Nursing staff and patients were recruited based on eligibility criteria and provided informed consent to participate. The nursing staff criteria was being an RN or a NA having a permanent position and working at the time of data collection. In Norway, RNs and NAs have formal education at bachelor degree and upper secondary school level, respectively. A key management person at each home care unit ensured that all eligible nursing staff received written information about the study. In addition, two members of the research team provided oral information about the study on two occasions at each home care unit. Nursing staff who met the inclusion criteria gave informed consent to participate to the key management person.
The patient criteria was to receive home care during period of data collection and being able to provide informed consent. Effort was made to ensure variation in characteristics of nursing staff (gender, work experience), patients (age and care needs) and visits (e.g. time of day, type of assignments). Nursing staff, well-known to the patients, provided eligible patients with oral and written information. All nursing staff participating in the recruitment process received instructions for recruitment by the research team. Emphasis was put on the importance of checking that the information was correctly understood, encouraging questions, and emphasising that declining to participate or withdraw from the study was unproblematic and of no consequences to the care provided. After a minimum of 24 h, a written informed consent was collected from the patient. To ensure that all patients were confident in their decision to participate, the key management person talked to each patient after the patient had taken part in the study. Three patients declined further participation, none wanted collected data to be deleted.

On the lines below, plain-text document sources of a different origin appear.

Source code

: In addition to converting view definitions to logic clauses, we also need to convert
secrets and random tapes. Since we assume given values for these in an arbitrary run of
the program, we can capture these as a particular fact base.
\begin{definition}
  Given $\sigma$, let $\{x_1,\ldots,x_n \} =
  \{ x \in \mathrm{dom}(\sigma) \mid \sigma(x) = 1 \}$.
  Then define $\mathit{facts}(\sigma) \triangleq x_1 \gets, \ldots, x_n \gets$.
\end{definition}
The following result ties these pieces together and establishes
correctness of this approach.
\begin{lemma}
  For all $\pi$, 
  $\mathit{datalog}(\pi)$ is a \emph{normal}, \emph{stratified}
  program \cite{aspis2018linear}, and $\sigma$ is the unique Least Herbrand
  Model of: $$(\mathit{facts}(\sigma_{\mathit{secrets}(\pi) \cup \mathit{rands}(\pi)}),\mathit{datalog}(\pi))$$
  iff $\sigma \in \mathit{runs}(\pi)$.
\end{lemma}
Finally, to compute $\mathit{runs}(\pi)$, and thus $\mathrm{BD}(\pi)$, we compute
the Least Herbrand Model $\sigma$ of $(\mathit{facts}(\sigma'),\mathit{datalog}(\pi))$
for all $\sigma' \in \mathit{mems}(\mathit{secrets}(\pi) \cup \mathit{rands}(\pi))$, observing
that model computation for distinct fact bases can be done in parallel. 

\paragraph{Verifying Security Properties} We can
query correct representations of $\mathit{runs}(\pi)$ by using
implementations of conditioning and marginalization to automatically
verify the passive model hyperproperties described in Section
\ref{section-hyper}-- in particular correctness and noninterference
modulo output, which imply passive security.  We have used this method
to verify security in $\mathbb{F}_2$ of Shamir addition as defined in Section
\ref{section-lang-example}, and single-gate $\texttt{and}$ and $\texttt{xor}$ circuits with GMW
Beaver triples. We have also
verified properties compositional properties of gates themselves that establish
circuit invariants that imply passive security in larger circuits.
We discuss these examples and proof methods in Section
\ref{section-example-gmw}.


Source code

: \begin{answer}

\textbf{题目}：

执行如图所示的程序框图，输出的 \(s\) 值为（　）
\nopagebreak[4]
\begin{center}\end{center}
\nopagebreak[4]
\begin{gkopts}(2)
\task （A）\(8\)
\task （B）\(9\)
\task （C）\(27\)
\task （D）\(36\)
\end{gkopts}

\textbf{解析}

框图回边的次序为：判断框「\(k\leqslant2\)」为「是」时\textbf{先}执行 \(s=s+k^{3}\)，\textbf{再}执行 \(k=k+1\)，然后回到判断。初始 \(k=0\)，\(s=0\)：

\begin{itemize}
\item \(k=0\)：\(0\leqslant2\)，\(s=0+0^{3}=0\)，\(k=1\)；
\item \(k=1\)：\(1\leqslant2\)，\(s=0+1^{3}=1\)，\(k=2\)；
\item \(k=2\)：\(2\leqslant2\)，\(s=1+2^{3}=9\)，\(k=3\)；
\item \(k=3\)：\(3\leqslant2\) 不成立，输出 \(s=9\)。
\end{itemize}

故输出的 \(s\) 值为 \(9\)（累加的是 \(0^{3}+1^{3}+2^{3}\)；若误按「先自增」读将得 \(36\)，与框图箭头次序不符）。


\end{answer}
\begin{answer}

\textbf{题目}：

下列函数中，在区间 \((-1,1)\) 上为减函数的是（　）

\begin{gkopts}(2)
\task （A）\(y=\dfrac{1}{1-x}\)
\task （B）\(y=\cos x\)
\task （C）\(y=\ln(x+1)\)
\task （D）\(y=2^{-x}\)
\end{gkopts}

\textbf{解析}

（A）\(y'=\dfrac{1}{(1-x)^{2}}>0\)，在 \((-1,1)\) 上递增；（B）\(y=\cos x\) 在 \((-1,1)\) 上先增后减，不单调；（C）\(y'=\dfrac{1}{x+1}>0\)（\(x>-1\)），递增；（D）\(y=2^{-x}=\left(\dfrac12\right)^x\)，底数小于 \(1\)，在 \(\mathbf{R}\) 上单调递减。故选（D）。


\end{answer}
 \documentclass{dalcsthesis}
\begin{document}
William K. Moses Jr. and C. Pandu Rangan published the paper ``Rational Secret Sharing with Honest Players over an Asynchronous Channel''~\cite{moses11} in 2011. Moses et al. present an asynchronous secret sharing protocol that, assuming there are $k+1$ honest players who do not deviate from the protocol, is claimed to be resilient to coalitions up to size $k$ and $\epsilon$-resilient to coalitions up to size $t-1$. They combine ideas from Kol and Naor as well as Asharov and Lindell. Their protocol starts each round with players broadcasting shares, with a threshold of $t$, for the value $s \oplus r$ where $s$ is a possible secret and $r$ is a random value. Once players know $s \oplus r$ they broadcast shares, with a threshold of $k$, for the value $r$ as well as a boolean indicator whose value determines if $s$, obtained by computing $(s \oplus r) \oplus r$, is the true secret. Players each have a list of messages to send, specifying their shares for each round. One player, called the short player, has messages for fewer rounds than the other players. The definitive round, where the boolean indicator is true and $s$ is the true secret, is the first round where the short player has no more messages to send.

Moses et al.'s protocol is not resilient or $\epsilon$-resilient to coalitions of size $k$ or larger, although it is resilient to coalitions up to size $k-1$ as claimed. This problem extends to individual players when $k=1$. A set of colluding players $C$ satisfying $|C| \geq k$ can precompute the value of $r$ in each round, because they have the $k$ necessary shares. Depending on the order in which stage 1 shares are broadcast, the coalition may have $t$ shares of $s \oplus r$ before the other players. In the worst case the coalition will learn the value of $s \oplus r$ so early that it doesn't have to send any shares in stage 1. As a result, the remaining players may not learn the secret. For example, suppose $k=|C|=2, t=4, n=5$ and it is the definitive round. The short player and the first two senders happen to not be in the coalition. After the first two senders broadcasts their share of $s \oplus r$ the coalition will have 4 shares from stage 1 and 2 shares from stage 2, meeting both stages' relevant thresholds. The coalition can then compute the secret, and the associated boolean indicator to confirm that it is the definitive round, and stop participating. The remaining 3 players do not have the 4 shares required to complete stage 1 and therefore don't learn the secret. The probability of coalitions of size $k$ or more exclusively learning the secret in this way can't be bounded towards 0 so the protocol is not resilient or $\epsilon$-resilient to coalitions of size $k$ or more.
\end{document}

Table 1 provides an overview of the nursing staff, the older patients, and the characteristics of the home care visits.
One workweek was dedicated for each home care unit to complete data collection. This ensured a minimum of interruption and inconvenience for participating nursing staff, other nursing staff and patients. A digital audio-recorder captured the communication as it naturally unfolded during the entire visit. All nursing staff received instructions on how to operate the digital audio-recorder, excluding the need for the researchers to accompany the nursing staff on their visits. The audio-recorder did not interfere with the nursing staff’s ability to assist the patient. Five nurses and five nurse assistants were set as the desired minimum of nursing staff to be recruited based on feasibility and reported numbers to ensure a reliable sample [7, 47].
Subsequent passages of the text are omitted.